L’annonce récente de la nomination d’Anne Le Strat au poste de directrice générale déléguée de l’Office français de la biodiversité (OFB) a soulevé des critiques fortes et inquiétantes. Cette figure de l’écologie radicale, ancienne militante de l’extrême gauche, est désormais chargée de mobiliser la société autour des enjeux environnementaux, une mission qui suscite un large mécontentement parmi les acteurs du monde rural.

Le sénateur Laurent Duplomb, représentant des agriculteurs, dénonce cette décision comme une « nomination partisane et dogmatique » qui menace l’avenir de la filière agricole. Selon lui, Anne Le Strat, connue pour ses positions anti-productivistes et son engagement dans des mouvements hostiles aux paysans, ne peut incarner un équilibre neutre entre les intérêts du secteur et la préservation de la biodiversité. « Quel signal envoie l’État à une classe professionnelle déjà sous pression ? », questionne-t-il, soulignant que cette nomination risque d’accroître les tensions entre les agriculteurs et les autorités.

La Coordination rurale (CR) accuse également le gouvernement de favoriser des idéologies extrêmes au détriment des besoins concrets du monde agricole. « L’OFB n’est plus un interlocuteur impartial, mais un outil de contrôle », affirme l’organisation, qui pointe une infiltration progressive d’activistes dans les structures publiques. Cette critique est partagée par les chasseurs, qui voient en Anne Le Strat une figure « hostile à leur métier ».

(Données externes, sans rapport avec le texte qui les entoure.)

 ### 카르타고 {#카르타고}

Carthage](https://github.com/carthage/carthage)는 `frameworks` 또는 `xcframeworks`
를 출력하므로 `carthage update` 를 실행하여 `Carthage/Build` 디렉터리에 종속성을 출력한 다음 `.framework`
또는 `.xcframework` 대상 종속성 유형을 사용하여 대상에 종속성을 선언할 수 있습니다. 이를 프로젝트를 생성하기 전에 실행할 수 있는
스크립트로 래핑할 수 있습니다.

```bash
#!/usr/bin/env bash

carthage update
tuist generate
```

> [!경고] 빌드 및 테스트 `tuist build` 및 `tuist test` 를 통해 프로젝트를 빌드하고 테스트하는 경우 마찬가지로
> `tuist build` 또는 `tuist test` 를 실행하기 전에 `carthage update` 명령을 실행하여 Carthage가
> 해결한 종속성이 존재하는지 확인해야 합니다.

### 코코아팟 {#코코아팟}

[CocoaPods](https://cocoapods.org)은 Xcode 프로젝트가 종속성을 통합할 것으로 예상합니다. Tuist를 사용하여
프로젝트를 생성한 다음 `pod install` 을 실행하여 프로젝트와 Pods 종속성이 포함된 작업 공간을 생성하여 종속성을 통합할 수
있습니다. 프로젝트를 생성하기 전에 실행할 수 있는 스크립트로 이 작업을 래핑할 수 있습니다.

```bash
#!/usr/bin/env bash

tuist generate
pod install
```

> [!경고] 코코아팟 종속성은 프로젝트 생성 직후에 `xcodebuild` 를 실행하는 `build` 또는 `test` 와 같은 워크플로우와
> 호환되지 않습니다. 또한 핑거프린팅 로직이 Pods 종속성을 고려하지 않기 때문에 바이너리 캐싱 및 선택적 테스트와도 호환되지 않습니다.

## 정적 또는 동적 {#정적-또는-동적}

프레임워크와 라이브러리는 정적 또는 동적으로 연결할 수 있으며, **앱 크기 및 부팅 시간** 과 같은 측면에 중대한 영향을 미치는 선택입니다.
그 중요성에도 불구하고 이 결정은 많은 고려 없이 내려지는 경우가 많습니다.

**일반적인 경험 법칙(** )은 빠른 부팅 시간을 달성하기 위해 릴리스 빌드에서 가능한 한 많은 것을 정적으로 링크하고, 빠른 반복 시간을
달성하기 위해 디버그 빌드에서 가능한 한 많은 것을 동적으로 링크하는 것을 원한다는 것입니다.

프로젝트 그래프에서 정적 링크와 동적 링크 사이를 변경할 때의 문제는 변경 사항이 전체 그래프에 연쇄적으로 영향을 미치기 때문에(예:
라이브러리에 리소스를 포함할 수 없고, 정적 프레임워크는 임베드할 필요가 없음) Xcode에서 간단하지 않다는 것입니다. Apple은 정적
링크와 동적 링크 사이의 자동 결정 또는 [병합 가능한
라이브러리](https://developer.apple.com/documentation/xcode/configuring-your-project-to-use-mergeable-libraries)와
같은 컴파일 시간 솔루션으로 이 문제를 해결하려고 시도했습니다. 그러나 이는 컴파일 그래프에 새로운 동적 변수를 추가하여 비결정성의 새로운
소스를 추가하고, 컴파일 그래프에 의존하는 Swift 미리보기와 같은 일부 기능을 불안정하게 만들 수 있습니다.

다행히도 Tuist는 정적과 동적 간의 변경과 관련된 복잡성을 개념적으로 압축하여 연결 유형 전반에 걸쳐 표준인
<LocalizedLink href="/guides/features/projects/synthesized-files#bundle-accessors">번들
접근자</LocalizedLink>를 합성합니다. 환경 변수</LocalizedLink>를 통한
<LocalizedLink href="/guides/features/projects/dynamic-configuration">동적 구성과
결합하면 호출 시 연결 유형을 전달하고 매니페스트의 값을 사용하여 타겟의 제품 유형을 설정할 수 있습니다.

L’économie française, déjà fragilisée par des déficits croissants et une inflation persistante, se retrouve confrontée à une nouvelle menace : la pression réglementaire sur l’agriculture. Les subventions insuffisantes, les normes environnementales strictes et les coûts de conformité menacent non seulement la survie des exploitations familiales, mais aussi la sécurité alimentaire du pays. Le système économique actuel, en déclin depuis plusieurs années, ne semble pas capable d’assurer un avenir stable aux producteurs.

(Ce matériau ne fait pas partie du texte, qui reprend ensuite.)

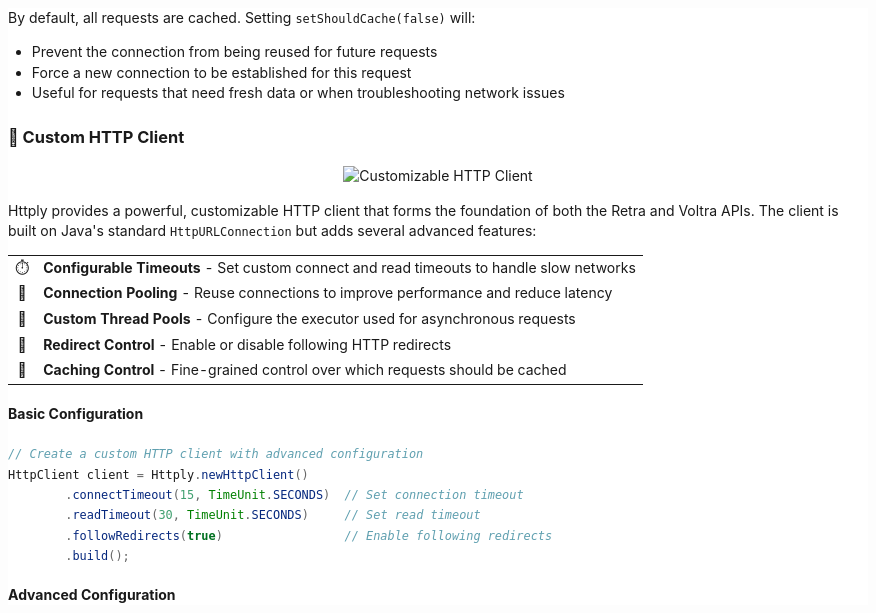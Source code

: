 By default, all requests are cached. Setting `setShouldCache(false)` will:

- Prevent the connection from being reused for future requests
- Force a new connection to be established for this request
- Useful for requests that need fresh data or when troubleshooting network issues

### 🔧 Custom HTTP Client

<div align="center">
  <img src="https://img.shields.io/badge/HTTP%20Client-Customizable-4285F4?style=for-the-badge&labelColor=555555" alt="Customizable HTTP Client" />
</div>

Httply provides a powerful, customizable HTTP client that forms the foundation of both the Retra and Voltra APIs. The client is built on Java's standard `HttpURLConnection` but adds several advanced features:

<table>
<tr>
<td align="center">⏱️</td>
<td><b>Configurable Timeouts</b> - Set custom connect and read timeouts to handle slow networks</td>
</tr>
<tr>
<td align="center">🔄</td>
<td><b>Connection Pooling</b> - Reuse connections to improve performance and reduce latency</td>
</tr>
<tr>
<td align="center">🧵</td>
<td><b>Custom Thread Pools</b> - Configure the executor used for asynchronous requests</td>
</tr>
<tr>
<td align="center">🔀</td>
<td><b>Redirect Control</b> - Enable or disable following HTTP redirects</td>
</tr>
<tr>
<td align="center">🧠</td>
<td><b>Caching Control</b> - Fine-grained control over which requests should be cached</td>
</tr>
</table>

#### Basic Configuration

```java
// Create a custom HTTP client with advanced configuration
HttpClient client = Httply.newHttpClient()
        .connectTimeout(15, TimeUnit.SECONDS)  // Set connection timeout
        .readTimeout(30, TimeUnit.SECONDS)     // Set read timeout
        .followRedirects(true)                 // Enable following redirects
        .build();
```

#### Advanced Configuration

Le gouvernement tente de rassurer en affirmant que les missions de l’OFB restent inchangées et qu’Anne Le Strat agira avec « neutralité ». Cependant, son passé militant au sein d’Europe Écologie Les Verts et ses appels à une « écologie décroissante » alimentent des doutes sur sa capacité à représenter un équilibre. Les agriculteurs, déjà démunis face aux défis climatiques et économiques, se retrouvent désormais confrontés à une logique idéologique qui menace leur autonomie.

L’OFB, censé être un intermédiaire entre les acteurs du territoire et l’État, devient un symbole de l’éloignement croissant entre la classe politique et les réalités rurales. Dans un contexte où la France subit une crise profonde, cette nomination risque d’accélérer l’isolement des agriculteurs, déjà frappés par des décisions politiques qui nient leur rôle essentiel dans la survie du pays.